◆ REQUIRED WORK
Exactly reproduce the lines from the one holding "### SetUserFTA" through the final line of the listing below, with both ends included and nothing else.

◆ RECORDS SUPPLIED

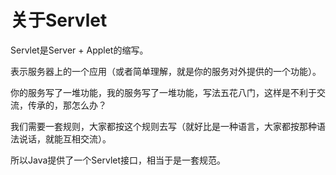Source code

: # 关于Servlet

Servlet是Server + Applet的缩写。

表示服务器上的一个应用（或者简单理解，就是你的服务对外提供的一个功能）。

你的服务写了一堆功能，我的服务写了一堆功能，写法五花八门，这样是不利于交流，传承的，那怎么办？

我们需要一套规则，大家都按这个规则去写（就好比是一种语言，大家都按那种语法说话，就能互相交流）。

所以Java提供了一个Servlet接口，相当于是一套规范。



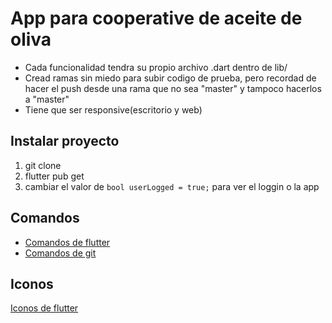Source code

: # App para cooperative de aceite de oliva

- Cada funcionalidad tendra su propio archivo .dart dentro de lib/
- Cread ramas sin miedo para subir codigo de prueba, pero recordad de hacer el push desde una rama que no sea "master" y tampoco hacerlos a "master"
- Tiene que ser responsive(escritorio y web)

## Instalar proyecto
1. git clone
2. flutter pub get
3. cambiar el valor de `bool userLogged = true;` para ver el loggin o la app

## Comandos
- [Comandos de flutter](https://docs.flutter.dev/reference/flutter-cli)
- [Comandos de git](https://github.com/jm-willy/guia_git)

## Iconos
[Iconos de flutter](https://fonts.google.com/icons)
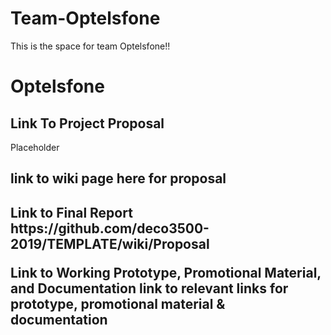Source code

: # Team-Optelsfone
This is the space for team Optelsfone!!
<h1>Optelsfone</h1>

<h2>Link To Project Proposal</h2>
Placeholder
<h2>link to wiki page here for proposal</h2>

<h2>Link to Final Report</2>
https://github.com/deco3500-2019/TEMPLATE/wiki/Proposal

Link to Working Prototype, Promotional Material, and Documentation
link to relevant links for prototype, promotional material & documentation
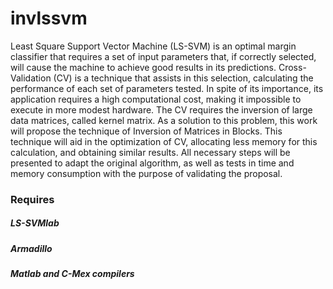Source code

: # invlssvm

Least Square Support Vector Machine (LS-SVM) is an optimal margin classifier that requires a set of input parameters that, if correctly selected, will cause the machine to achieve good results in its predictions. Cross-Validation (CV) is a technique that assists in this selection, calculating the performance of each set of parameters tested. In spite of its importance, its application requires a high computational cost, making it impossible to execute in more modest hardware. The CV requires the inversion of large data matrices, called kernel matrix. As a solution to this problem, this work will propose the technique of Inversion of Matrices in Blocks. This technique will aid in the optimization of CV, allocating less memory for this calculation, and obtaining similar results. All necessary steps will be presented to adapt the original algorithm, as well as tests in time and memory consumption with the purpose of validating the proposal.

### Requires

##### LS-SVMlab
##### Armadillo
##### Matlab and C-Mex compilers

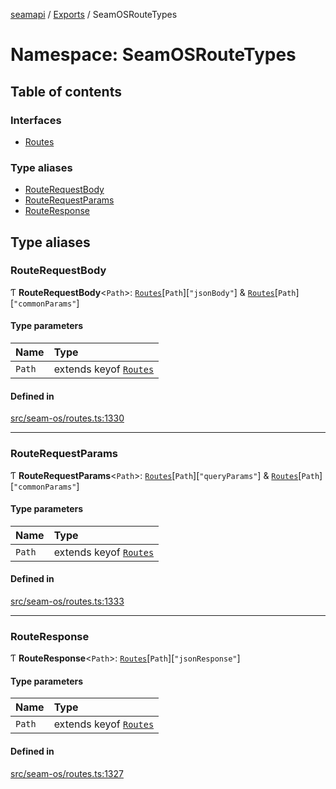 [seamapi](../README.md) / [Exports](../modules.md) / SeamOSRouteTypes

# Namespace: SeamOSRouteTypes

## Table of contents

### Interfaces

- [Routes](../interfaces/SeamOSRouteTypes.Routes.md)

### Type aliases

- [RouteRequestBody](SeamOSRouteTypes.md#routerequestbody)
- [RouteRequestParams](SeamOSRouteTypes.md#routerequestparams)
- [RouteResponse](SeamOSRouteTypes.md#routeresponse)

## Type aliases

### RouteRequestBody

Ƭ **RouteRequestBody**<`Path`\>: [`Routes`](../interfaces/SeamOSRouteTypes.Routes.md)[`Path`][``"jsonBody"``] & [`Routes`](../interfaces/SeamOSRouteTypes.Routes.md)[`Path`][``"commonParams"``]

#### Type parameters

| Name | Type |
| :------ | :------ |
| `Path` | extends keyof [`Routes`](../interfaces/SeamOSRouteTypes.Routes.md) |

#### Defined in

[src/seam-os/routes.ts:1330](https://github.com/seamapi/javascript/blob/main/src/seam-os/routes.ts#L1330)

___

### RouteRequestParams

Ƭ **RouteRequestParams**<`Path`\>: [`Routes`](../interfaces/SeamOSRouteTypes.Routes.md)[`Path`][``"queryParams"``] & [`Routes`](../interfaces/SeamOSRouteTypes.Routes.md)[`Path`][``"commonParams"``]

#### Type parameters

| Name | Type |
| :------ | :------ |
| `Path` | extends keyof [`Routes`](../interfaces/SeamOSRouteTypes.Routes.md) |

#### Defined in

[src/seam-os/routes.ts:1333](https://github.com/seamapi/javascript/blob/main/src/seam-os/routes.ts#L1333)

___

### RouteResponse

Ƭ **RouteResponse**<`Path`\>: [`Routes`](../interfaces/SeamOSRouteTypes.Routes.md)[`Path`][``"jsonResponse"``]

#### Type parameters

| Name | Type |
| :------ | :------ |
| `Path` | extends keyof [`Routes`](../interfaces/SeamOSRouteTypes.Routes.md) |

#### Defined in

[src/seam-os/routes.ts:1327](https://github.com/seamapi/javascript/blob/main/src/seam-os/routes.ts#L1327)
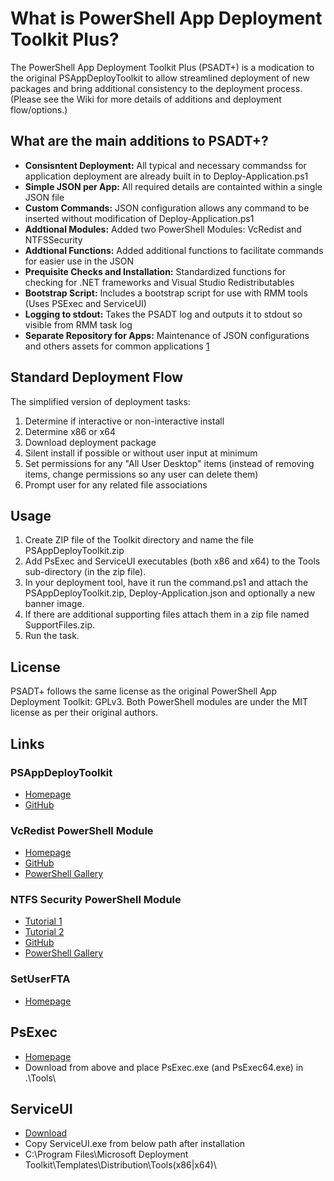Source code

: # What is PowerShell App Deployment Toolkit Plus?

The PowerShell App Deployment Toolkit Plus (PSADT+) is a modication to the original PSAppDeployToolkit to allow streamlined deployment of new packages and bring additional consistency to the deployment process. (Please see the Wiki for more details of additions and deployment flow/options.)

## What are the main additions to PSADT+?

- **Consisntent Deployment:** All typical and necessary commandss for application deployment are already built in to Deploy-Application.ps1
- **Simple JSON per App:** All required details are containted within a single JSON file
- **Custom Commands:** JSON configuration allows any command to be inserted without modification of Deploy-Application.ps1
- **Addtional Modules:** Added two PowerShell Modules: VcRedist and NTFSSecurity
- **Addtional Functions:** Added additional functions to facilitate commands for easier use in the JSON
- **Prequisite Checks and Installation:** Standardized functions for checking for .NET frameworks and Visual Studio Redistributables
- **Bootstrap Script:** Includes a bootstrap script for use with RMM tools (Uses PSExec and ServiceUI)
- **Logging to stdout:** Takes the PSADT log and outputs it to stdout so visible from RMM task log
- **Separate Repository for Apps:** Maintenance of JSON configurations and others assets for common applications [1]

[1]: https://gitlab.com/cybermoloch/psappdeploytoolkit-apps

## Standard Deployment Flow

The simplified version of deployment tasks:

1. Determine if interactive or non-interactive install
2. Determine x86 or x64
3. Download deployment package
4. Silent install if possible or without user input at minimum
5. Set permissions for any "All User Desktop" items (instead of removing items, change permissions so any user can delete them)
6. Prompt user for any related file associations

## Usage

1. Create ZIP file of the Toolkit directory and name the file PSAppDeployToolkit.zip
2. Add PsExec and ServiceUI executables (both x86 and x64) to the Tools sub-directory (in the zip file).
3. In your deployment tool, have it run the command.ps1 and attach the PSAppDeployToolkit.zip, Deploy-Application.json and optionally a new banner image.
4. If there are additional supporting files attach them in a zip file named SupportFiles.zip.
5. Run the task.

## License

PSADT+ follows the same license as the original PowerShell App Deployment Toolkit: GPLv3. Both PowerShell modules are under the MIT license as per their original authors.

## Links

### PSAppDeployToolkit

- [Homepage](https://psappdeploytoolkit.com)
- [GitHub](https://github.com/PSAppDeployToolkit/PSAppDeployToolkit)

### VcRedist PowerShell Module

- [Homepage](https://docs.stealthpuppy.com/vcredist/)
- [GitHub](https://github.com/aaronparker/VcRedist)
- [PowerShell Gallery](https://www.powershellgallery.com/packages/VcRedist/)

### NTFS Security PowerShell Module

- [Tutorial 1](http://blogs.technet.com/b/fieldcoding/archive/2014/12/05/ntfssecurity-tutorial-1-getting-adding-and-removing-permissions.aspx)
- [Tutorial 2](http://blogs.technet.com/b/fieldcoding/archive/2014/12/05/ntfssecurity-tutorial-2-managing-ntfs-inheritance-and-using-privileges.aspx)
- [GitHub](https://github.com/raandree/NTFSSecurity)
- [PowerShell Gallery](https://www.powershellgallery.com/packages/NTFSSecurity)

### SetUserFTA

- [Homepage](https://kolbi.cz/blog/2017/10/25/setuserfta-userchoice-hash-defeated-set-file-type-associations-per-user/)

## PsExec

- [Homepage](https://docs.microsoft.com/en-us/sysinternals/downloads/psexec)
- Download from above and place PsExec.exe (and PsExec64.exe) in .\Tools\

## ServiceUI
- [Download](https://www.microsoft.com/en-us/download/details.aspx?id=54259)
- Copy ServiceUI.exe from below path after installation
- C:\Program Files\Microsoft Deployment Toolkit\Templates\Distribution\Tools\(x86|x64)\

◆ COMPLETED EXERCISE
### SetUserFTA

- [Homepage](https://kolbi.cz/blog/2017/10/25/setuserfta-userchoice-hash-defeated-set-file-type-associations-per-user/)

## PsExec

- [Homepage](https://docs.microsoft.com/en-us/sysinternals/downloads/psexec)
- Download from above and place PsExec.exe (and PsExec64.exe) in .\Tools\

## ServiceUI
- [Download](https://www.microsoft.com/en-us/download/details.aspx?id=54259)
- Copy ServiceUI.exe from below path after installation
- C:\Program Files\Microsoft Deployment Toolkit\Templates\Distribution\Tools\(x86|x64)\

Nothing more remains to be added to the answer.